● **Work item**: Beginning with the first line below, please repeat the material exactly, ending with the line that includes "image for Sams".

● **Material supplied**:
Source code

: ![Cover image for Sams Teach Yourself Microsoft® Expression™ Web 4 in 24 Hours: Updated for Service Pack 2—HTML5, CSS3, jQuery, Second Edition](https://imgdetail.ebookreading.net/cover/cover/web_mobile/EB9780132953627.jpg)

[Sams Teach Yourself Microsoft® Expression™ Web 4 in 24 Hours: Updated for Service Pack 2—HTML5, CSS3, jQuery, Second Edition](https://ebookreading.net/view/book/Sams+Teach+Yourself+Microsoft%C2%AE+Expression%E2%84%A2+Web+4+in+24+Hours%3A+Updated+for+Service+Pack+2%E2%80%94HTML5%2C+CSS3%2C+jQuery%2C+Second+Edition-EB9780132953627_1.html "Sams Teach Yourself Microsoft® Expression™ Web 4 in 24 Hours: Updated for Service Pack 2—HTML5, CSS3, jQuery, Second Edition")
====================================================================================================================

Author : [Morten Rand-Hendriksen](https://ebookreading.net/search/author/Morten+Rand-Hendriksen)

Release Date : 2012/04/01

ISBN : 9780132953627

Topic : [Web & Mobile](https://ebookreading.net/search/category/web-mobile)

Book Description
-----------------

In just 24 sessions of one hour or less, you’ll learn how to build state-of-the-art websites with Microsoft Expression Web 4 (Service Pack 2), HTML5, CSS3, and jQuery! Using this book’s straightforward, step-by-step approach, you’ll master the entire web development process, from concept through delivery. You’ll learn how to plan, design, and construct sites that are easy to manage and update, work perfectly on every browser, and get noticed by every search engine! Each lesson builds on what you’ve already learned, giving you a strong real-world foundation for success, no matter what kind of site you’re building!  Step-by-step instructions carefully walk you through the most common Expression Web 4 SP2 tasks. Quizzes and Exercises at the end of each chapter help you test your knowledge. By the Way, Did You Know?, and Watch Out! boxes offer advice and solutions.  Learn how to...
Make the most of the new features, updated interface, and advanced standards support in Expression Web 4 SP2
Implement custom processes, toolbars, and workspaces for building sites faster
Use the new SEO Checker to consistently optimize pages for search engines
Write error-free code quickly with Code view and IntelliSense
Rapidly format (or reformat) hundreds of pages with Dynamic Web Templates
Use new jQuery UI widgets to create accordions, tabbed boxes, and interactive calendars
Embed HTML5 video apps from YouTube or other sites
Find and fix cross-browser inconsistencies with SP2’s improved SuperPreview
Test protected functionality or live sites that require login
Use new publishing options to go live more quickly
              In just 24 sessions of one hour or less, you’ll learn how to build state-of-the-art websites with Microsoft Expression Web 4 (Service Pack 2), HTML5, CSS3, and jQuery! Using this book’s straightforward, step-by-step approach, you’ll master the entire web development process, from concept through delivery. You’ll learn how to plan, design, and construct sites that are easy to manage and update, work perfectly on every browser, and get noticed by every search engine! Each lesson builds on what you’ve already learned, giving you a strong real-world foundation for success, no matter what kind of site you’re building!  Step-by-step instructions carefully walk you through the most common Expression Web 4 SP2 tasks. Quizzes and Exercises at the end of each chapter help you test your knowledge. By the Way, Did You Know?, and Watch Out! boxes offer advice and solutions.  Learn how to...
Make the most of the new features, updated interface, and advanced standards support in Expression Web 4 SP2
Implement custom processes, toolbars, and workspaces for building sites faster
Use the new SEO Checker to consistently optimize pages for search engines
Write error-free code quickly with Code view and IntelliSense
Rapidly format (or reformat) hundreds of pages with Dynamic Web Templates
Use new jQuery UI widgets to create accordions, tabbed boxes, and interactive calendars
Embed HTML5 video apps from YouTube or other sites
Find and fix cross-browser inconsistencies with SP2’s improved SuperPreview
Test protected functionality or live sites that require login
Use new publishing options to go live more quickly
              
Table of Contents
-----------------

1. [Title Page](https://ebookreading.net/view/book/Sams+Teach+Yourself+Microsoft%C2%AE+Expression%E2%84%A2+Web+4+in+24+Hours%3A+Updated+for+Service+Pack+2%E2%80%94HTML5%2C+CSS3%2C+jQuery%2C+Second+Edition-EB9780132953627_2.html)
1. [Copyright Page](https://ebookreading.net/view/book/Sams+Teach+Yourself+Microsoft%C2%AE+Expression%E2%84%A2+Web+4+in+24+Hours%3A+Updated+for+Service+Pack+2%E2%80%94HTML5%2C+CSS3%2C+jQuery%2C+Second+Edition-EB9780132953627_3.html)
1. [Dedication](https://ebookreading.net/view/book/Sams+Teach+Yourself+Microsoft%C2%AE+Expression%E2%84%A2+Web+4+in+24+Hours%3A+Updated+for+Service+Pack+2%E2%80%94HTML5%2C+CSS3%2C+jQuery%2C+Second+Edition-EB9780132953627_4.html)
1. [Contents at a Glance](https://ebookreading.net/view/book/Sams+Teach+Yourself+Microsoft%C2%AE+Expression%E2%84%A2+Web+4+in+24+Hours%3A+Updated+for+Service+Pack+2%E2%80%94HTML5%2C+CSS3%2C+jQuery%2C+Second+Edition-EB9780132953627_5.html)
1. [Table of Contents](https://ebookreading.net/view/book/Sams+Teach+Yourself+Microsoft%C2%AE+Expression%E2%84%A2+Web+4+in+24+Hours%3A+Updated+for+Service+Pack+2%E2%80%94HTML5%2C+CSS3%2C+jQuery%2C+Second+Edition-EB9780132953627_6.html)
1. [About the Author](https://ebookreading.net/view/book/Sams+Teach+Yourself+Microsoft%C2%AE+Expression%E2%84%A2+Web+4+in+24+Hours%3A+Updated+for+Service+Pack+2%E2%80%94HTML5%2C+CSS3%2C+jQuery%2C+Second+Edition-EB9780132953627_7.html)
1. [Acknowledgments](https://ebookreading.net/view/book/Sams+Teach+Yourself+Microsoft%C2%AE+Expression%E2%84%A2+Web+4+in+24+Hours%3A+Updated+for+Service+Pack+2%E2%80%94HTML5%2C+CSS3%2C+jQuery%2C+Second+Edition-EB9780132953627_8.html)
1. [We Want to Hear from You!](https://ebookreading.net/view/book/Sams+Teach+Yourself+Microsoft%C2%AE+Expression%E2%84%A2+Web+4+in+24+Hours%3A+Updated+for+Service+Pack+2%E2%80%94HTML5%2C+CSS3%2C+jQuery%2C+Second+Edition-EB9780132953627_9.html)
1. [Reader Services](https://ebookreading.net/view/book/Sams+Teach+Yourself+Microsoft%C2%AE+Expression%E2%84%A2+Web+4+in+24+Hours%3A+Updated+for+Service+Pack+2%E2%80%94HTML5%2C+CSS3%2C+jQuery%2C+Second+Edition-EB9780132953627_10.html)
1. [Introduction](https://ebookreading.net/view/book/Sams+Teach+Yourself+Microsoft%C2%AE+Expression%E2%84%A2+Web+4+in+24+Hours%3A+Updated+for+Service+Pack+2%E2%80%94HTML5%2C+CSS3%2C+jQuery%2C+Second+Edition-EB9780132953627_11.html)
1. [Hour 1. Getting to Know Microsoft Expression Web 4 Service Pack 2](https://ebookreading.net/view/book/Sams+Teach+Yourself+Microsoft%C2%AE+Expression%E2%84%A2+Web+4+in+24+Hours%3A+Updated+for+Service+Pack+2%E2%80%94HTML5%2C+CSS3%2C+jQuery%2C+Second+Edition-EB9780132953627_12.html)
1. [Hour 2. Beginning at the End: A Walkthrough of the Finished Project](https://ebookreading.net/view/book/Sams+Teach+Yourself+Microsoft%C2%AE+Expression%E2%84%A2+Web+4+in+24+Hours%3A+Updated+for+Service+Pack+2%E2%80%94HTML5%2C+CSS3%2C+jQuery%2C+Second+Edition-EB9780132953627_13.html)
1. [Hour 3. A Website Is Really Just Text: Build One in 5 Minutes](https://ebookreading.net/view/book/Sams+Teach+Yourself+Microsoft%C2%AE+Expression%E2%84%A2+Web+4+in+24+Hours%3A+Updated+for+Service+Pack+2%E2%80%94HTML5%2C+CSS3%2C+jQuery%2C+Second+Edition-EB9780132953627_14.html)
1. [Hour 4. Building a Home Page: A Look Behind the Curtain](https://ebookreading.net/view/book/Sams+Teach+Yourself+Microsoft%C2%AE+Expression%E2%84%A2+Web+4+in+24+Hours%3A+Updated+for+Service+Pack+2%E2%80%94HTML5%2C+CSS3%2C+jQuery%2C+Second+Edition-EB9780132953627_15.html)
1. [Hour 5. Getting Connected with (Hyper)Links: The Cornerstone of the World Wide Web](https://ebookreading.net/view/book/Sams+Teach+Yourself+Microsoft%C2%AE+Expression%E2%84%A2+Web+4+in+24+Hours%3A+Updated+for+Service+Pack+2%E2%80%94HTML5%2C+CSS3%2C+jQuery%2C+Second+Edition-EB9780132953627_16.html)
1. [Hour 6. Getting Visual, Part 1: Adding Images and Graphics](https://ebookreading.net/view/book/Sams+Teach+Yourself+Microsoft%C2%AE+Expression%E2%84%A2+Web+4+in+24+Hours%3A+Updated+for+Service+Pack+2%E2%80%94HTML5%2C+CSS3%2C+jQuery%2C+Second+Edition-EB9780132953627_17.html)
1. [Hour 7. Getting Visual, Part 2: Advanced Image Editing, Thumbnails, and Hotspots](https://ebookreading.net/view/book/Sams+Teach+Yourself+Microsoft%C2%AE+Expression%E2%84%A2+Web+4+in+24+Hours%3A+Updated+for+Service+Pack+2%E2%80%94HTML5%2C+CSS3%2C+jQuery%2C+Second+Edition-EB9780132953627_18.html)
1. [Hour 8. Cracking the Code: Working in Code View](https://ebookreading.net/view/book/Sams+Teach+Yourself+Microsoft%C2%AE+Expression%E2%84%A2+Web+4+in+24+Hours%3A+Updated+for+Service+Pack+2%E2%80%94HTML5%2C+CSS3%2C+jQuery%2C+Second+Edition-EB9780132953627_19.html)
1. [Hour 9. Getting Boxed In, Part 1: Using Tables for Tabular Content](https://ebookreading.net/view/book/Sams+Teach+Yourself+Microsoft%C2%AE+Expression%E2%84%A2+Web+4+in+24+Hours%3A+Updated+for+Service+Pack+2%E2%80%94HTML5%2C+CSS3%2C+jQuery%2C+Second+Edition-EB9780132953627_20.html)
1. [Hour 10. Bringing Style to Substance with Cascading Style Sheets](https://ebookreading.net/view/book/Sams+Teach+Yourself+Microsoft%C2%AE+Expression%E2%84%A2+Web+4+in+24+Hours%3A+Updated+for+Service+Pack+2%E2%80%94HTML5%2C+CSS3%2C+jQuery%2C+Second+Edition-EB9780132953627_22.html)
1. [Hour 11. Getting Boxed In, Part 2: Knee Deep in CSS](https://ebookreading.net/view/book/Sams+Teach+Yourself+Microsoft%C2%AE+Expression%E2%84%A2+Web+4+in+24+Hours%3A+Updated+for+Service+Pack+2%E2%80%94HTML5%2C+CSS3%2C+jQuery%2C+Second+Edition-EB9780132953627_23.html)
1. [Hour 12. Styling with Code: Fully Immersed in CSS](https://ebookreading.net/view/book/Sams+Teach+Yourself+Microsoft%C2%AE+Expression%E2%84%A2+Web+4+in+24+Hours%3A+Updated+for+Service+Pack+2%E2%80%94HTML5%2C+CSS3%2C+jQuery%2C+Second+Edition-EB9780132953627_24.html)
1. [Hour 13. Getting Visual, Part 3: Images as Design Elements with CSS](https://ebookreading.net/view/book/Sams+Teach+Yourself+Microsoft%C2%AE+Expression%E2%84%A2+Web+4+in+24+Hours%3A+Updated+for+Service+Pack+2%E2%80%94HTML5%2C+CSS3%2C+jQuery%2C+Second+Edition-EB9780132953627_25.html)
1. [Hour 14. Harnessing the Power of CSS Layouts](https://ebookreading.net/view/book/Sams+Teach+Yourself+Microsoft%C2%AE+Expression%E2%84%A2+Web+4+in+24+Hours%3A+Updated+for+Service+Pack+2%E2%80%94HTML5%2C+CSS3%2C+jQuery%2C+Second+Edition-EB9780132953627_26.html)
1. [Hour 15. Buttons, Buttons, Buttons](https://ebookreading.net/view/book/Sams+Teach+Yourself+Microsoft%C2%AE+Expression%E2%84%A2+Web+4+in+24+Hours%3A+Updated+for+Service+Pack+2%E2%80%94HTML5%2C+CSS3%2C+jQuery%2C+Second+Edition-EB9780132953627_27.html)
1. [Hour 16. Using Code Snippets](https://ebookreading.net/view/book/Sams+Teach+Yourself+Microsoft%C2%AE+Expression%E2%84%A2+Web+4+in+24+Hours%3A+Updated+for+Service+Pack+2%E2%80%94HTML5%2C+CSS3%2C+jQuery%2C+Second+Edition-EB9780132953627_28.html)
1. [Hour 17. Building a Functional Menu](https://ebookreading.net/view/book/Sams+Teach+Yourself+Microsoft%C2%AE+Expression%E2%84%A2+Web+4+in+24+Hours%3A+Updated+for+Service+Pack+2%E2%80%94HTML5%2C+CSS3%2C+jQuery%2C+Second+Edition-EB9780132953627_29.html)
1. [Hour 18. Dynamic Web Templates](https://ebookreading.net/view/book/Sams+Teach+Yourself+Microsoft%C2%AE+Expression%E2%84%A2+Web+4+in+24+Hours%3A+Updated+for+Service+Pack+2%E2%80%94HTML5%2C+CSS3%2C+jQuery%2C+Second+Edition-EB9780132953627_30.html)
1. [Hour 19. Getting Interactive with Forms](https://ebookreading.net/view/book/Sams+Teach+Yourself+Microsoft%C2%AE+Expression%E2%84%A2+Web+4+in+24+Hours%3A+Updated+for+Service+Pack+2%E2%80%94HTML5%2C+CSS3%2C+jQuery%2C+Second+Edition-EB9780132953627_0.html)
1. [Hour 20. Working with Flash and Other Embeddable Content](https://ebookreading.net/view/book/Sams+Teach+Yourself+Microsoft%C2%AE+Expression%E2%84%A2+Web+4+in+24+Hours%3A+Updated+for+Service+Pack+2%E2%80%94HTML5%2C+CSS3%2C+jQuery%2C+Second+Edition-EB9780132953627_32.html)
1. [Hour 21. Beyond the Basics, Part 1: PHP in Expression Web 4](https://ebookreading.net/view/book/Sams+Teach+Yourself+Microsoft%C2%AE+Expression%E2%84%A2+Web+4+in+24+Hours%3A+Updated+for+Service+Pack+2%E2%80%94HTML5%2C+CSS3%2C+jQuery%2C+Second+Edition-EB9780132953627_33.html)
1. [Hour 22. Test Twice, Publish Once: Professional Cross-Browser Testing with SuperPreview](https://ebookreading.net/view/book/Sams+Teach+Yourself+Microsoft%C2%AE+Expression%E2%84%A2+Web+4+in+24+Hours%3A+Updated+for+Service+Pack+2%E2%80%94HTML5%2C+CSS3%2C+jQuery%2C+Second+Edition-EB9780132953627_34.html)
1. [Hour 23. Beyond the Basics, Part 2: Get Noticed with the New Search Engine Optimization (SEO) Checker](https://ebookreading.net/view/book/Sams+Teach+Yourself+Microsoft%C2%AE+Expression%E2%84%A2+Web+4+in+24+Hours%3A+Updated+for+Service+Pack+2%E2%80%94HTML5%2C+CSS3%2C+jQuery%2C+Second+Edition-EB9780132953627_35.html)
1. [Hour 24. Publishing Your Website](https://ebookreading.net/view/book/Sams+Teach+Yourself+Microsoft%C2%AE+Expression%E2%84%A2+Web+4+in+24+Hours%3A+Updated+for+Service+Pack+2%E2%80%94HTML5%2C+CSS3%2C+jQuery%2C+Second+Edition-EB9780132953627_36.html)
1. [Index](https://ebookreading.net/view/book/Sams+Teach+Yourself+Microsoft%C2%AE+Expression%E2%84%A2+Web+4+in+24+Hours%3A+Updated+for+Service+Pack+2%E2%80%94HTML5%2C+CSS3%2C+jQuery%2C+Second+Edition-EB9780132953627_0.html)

● **Output for this task**:
Source code

: ![Cover image for Sams Teach Yourself Microsoft® Expression™ Web 4 in 24 Hours: Updated for Service Pack 2—HTML5, CSS3, jQuery, Second Edition](https://imgdetail.ebookreading.net/cover/cover/web_mobile/EB9780132953627.jpg)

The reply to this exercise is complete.